Supplied data:

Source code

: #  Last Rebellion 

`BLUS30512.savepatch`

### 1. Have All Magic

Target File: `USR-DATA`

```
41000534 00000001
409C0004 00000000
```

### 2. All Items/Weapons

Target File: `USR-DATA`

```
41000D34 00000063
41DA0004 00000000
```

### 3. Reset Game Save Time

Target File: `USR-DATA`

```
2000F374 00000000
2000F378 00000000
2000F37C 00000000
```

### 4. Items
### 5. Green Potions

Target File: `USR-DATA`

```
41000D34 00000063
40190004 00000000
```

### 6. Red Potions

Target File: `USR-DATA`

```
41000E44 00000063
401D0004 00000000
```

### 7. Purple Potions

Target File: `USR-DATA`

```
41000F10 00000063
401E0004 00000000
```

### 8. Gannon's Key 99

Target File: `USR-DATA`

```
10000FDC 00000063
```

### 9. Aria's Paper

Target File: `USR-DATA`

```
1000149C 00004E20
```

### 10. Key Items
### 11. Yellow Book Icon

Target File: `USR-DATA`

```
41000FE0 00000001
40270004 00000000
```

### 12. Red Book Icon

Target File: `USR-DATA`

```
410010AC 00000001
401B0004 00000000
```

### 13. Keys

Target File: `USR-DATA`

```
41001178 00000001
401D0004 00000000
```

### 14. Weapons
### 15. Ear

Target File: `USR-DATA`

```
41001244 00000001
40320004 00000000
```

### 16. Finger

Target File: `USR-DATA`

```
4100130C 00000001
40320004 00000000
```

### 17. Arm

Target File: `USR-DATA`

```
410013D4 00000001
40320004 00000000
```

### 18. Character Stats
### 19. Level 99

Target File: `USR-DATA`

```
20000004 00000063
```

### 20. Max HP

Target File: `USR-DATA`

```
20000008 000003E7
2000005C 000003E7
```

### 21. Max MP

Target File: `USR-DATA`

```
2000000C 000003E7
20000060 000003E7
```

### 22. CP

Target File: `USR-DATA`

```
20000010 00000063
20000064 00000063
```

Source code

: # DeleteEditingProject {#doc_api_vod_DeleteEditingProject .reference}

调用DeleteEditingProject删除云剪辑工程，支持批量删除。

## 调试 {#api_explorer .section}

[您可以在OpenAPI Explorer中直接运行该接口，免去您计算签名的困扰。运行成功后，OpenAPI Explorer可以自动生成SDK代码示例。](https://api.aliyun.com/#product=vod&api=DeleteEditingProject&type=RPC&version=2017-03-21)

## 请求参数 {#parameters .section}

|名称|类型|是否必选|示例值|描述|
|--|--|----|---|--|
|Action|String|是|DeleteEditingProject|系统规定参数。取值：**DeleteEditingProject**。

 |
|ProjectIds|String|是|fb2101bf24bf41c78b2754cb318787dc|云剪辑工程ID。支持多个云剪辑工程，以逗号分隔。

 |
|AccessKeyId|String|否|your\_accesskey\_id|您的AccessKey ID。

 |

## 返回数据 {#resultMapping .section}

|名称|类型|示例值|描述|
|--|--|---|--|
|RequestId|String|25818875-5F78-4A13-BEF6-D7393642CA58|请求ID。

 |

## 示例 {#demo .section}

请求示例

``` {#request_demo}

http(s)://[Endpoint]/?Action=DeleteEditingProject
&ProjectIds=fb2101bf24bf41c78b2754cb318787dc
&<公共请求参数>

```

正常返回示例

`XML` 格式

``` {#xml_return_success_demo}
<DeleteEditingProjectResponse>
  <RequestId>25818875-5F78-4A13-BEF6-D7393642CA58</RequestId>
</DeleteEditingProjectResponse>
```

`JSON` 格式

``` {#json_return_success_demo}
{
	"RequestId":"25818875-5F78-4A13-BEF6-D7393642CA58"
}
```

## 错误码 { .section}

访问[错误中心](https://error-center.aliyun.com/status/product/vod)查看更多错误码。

Work item: Using the entries above, please restate each one word for word.

Output of the task:
Source code

: #  Last Rebellion 

`BLUS30512.savepatch`

### 1. Have All Magic

Target File: `USR-DATA`

```
41000534 00000001
409C0004 00000000
```

### 2. All Items/Weapons

Target File: `USR-DATA`

```
41000D34 00000063
41DA0004 00000000
```

### 3. Reset Game Save Time

Target File: `USR-DATA`

```
2000F374 00000000
2000F378 00000000
2000F37C 00000000
```

### 4. Items
### 5. Green Potions

Target File: `USR-DATA`

```
41000D34 00000063
40190004 00000000
```

### 6. Red Potions

Target File: `USR-DATA`

```
41000E44 00000063
401D0004 00000000
```

### 7. Purple Potions

Target File: `USR-DATA`

```
41000F10 00000063
401E0004 00000000
```

### 8. Gannon's Key 99

Target File: `USR-DATA`

```
10000FDC 00000063
```

### 9. Aria's Paper

Target File: `USR-DATA`

```
1000149C 00004E20
```

### 10. Key Items
### 11. Yellow Book Icon

Target File: `USR-DATA`

```
41000FE0 00000001
40270004 00000000
```

### 12. Red Book Icon

Target File: `USR-DATA`

```
410010AC 00000001
401B0004 00000000
```

### 13. Keys

Target File: `USR-DATA`

```
41001178 00000001
401D0004 00000000
```

### 14. Weapons
### 15. Ear

Target File: `USR-DATA`

```
41001244 00000001
40320004 00000000
```

### 16. Finger

Target File: `USR-DATA`

```
4100130C 00000001
40320004 00000000
```

### 17. Arm

Target File: `USR-DATA`

```
410013D4 00000001
40320004 00000000
```

### 18. Character Stats
### 19. Level 99

Target File: `USR-DATA`

```
20000004 00000063
```

### 20. Max HP

Target File: `USR-DATA`

```
20000008 000003E7
2000005C 000003E7
```

### 21. Max MP

Target File: `USR-DATA`

```
2000000C 000003E7
20000060 000003E7
```

### 22. CP

Target File: `USR-DATA`

```
20000010 00000063
20000064 00000063
```

Source code

: # DeleteEditingProject {#doc_api_vod_DeleteEditingProject .reference}

调用DeleteEditingProject删除云剪辑工程，支持批量删除。

## 调试 {#api_explorer .section}

[您可以在OpenAPI Explorer中直接运行该接口，免去您计算签名的困扰。运行成功后，OpenAPI Explorer可以自动生成SDK代码示例。](https://api.aliyun.com/#product=vod&api=DeleteEditingProject&type=RPC&version=2017-03-21)

## 请求参数 {#parameters .section}

|名称|类型|是否必选|示例值|描述|
|--|--|----|---|--|
|Action|String|是|DeleteEditingProject|系统规定参数。取值：**DeleteEditingProject**。

 |
|ProjectIds|String|是|fb2101bf24bf41c78b2754cb318787dc|云剪辑工程ID。支持多个云剪辑工程，以逗号分隔。

 |
|AccessKeyId|String|否|your\_accesskey\_id|您的AccessKey ID。

 |

## 返回数据 {#resultMapping .section}

|名称|类型|示例值|描述|
|--|--|---|--|
|RequestId|String|25818875-5F78-4A13-BEF6-D7393642CA58|请求ID。

 |

## 示例 {#demo .section}

请求示例

``` {#request_demo}

http(s)://[Endpoint]/?Action=DeleteEditingProject
&ProjectIds=fb2101bf24bf41c78b2754cb318787dc
&<公共请求参数>

```

正常返回示例

`XML` 格式

``` {#xml_return_success_demo}
<DeleteEditingProjectResponse>
  <RequestId>25818875-5F78-4A13-BEF6-D7393642CA58</RequestId>
</DeleteEditingProjectResponse>
```

`JSON` 格式

``` {#json_return_success_demo}
{
	"RequestId":"25818875-5F78-4A13-BEF6-D7393642CA58"
}
```

## 错误码 { .section}

访问[错误中心](https://error-center.aliyun.com/status/product/vod)查看更多错误码。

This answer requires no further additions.